Há também o histórico de pesquisas médicas envolvendo tipos sanguíneos a serem consideradas, disse Gehrie. Estudos associaram certos tipos sanguíneos a um risco maior de desenvolver dezenas de doenças e condições médicas, que vão desde as mais graves, como ataques cardíacos, até as mundanas, como picadas de mosquito. Mas quando você olha mais profundamente para essas conexões, elas não importam muito no grande esquema de outras coisas que tornam alguém propenso a ficar doente.

“Todo mundo sabe que, independentemente do seu tipo sanguíneo, qualquer pessoa pode desenvolver doença arterial coronariana. E, independentemente do seu tipo sanguíneo, qualquer pessoas pode ser picada por um mosquito”, disse Gehrie. “Agora temos essas informações dizendo que, com base no seu tipo sanguíneo, você pode ter uma diferença no risco de coronavírus. Diria apenas para ir com calma com este tipo de afirmação”.

No momento, nós não sabemos quanto o tipo sanguíneo de uma pessoa contribui para o risco de doenças graves causadas por coronavírus. Outros fatores de risco conhecidos, como idade e problemas de saúde pré-existentes, como diabetes tipo 2, provavelmente, continuarão a ser muito mais importantes que o tipo sanguíneo, inclusive para médicos que tratam esses pacientes.

“É uma manchete ótima, mas cientificamente, se um dos meus colegas da sala de emergência me telefonasse e dissesse: ‘Ei, estávamos preste a entubar alguém, mas depois percebemos que o grupo sanguíneo era O. Deveríamos continuar?’, eu responderia, ‘Você está louco’”, disse Gehrie.

A mesma lógica se aplica aos achados genéticos na nova pesquisa. O risco genético de uma pessoa para qualquer doença é absolutamente importante para se estudar, mas, na maioria das vezes, ele reduz em comparação com outros fatores de risco não genéticos. Por exemplo, algumas pessoas são mais geneticamente predispostas a desenvolver diabetes, mas o componente genético de seu risco é pequeno se comparado a coisas como dieta e exercício. No caso de COVID-19, ser geneticamente “sortudo” provavelmente importará muito menos do que simplesmente evitar espaços lotados, se você espera evitar uma infecção grave.

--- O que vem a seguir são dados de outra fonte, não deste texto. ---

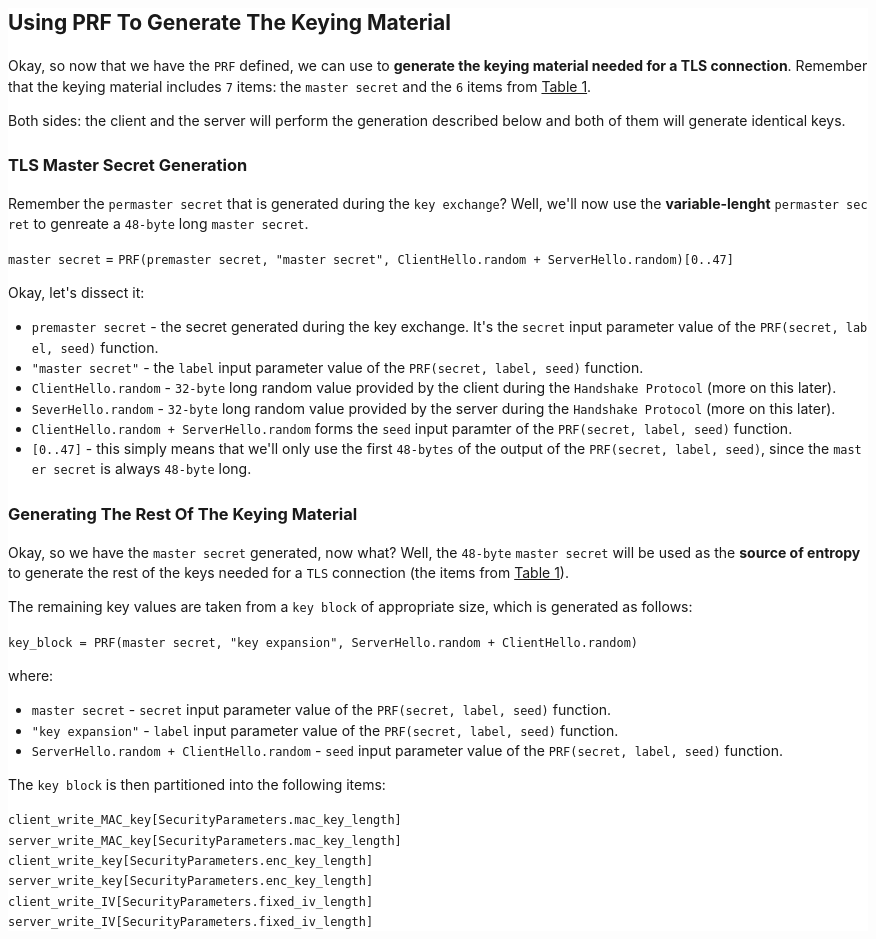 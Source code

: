 ## Using PRF To Generate The Keying Material

Okay, so now that we have the `PRF` defined, we can use to **generate the keying material needed for a TLS connection**. Remember that the keying material includes `7` items: the `master secret` and the `6` items
from [Table 1](#TODO).

Both sides: the client and the server will perform the generation described below and both of them
will generate identical keys.

### TLS Master Secret Generation

Remember the `permaster secret` that is generated during the `key exchange`?
Well, we'll now use the **variable-lenght** `permaster secret` to genreate a `48-byte` long
`master secret`.

`master secret` = `PRF(premaster secret, "master secret", ClientHello.random + ServerHello.random)[0..47]`

Okay, let's dissect it:

* `premaster secret` - the secret generated during the key exchange. It's the `secret` input parameter value of the `PRF(secret, label, seed)` function.
* `"master secret"` - the `label` input parameter value of the `PRF(secret, label, seed)` function.
* `ClientHello.random` - `32-byte` long random value provided by the client during the `Handshake Protocol` (more on this later).
* `SeverHello.random` - `32-byte` long random value provided by the server during the `Handshake Protocol` (more on this later).
* `ClientHello.random + ServerHello.random` forms the `seed` input paramter of the `PRF(secret, label, seed)` function.
* `[0..47]` - this simply means that we'll only use the first `48-bytes` of the output of the `PRF(secret, label, seed)`, since the `master secret` is always `48-byte` long.

### Generating The Rest Of The Keying Material

Okay, so we have the `master secret` generated, now what? Well, the `48-byte`
`master secret` will be used as the **source of entropy** to generate the rest of
the keys needed for a `TLS` connection (the items from [Table 1](#TODO)).

The remaining key values are taken from a `key block` of appropriate size, which is
generated as follows:

`key_block = PRF(master secret, "key expansion", ServerHello.random + ClientHello.random)`

where:

* `master secret` - `secret` input parameter value of the `PRF(secret, label, seed)` function.
* `"key expansion"` - `label` input parameter value of the `PRF(secret, label, seed)` function.
* `ServerHello.random + ClientHello.random` - `seed` input parameter value of the `PRF(secret, label, seed)` function.

The `key block` is then partitioned into the following items:

    client_write_MAC_key[SecurityParameters.mac_key_length]
    server_write_MAC_key[SecurityParameters.mac_key_length]
    client_write_key[SecurityParameters.enc_key_length]
    server_write_key[SecurityParameters.enc_key_length]
    client_write_IV[SecurityParameters.fixed_iv_length]
    server_write_IV[SecurityParameters.fixed_iv_length]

Os autores deste novo estudo não parecem incluir estimativas de risco absolutas. Mas as conclusões preliminares de um estudo no início deste ano, usando dados da 23andMe, oferecem algum contexto relacionado. Dentro da amostra, 1,3% das pessoas com sangue tipo O apresentaram resultado positivo para COVID-19 — uma mera diferença de 0,2% em relação às pessoas com sangue tipo B ou AB. Das pessoas sangue tipo A, 1,4% tiveram resultado positivo, o que parece entrar em conflito com os dados do estudo publicado no NEJM, mas também pode não significar nada.

Nada disso significa que o tipo sanguíneo ou a genética não serão áreas importantes da pesquisa de COVID-19. Significa apenas que você não deve se considerar amaldiçoado porque possui o sangue tipo A e definitivamente não deve pensar que nunca pegará o novo coronavírus por ter sangue tipo O.

Por sua parte, Gehrie deseja que as pessoas estejam mais preocupadas com um problema urgente real envolvendo tipos de sangue que foi agravado pela pandemia: a doação de sangue.

“O maior problema que temos com os tipos sanguíneos agora é que estamos com falta de sangue e estamos literalmente raspando o fundo do barril em termos de estoque”, disse ele. “Então, espero que as pessoas qualificadas considerem doar, porque câncer, doença falciforme, transplante de medula óssea, etc — essas coisas não se importam com o que está acontecendo com o novo coronavírus. E as pessoas que têm essas doenças ainda as têm”.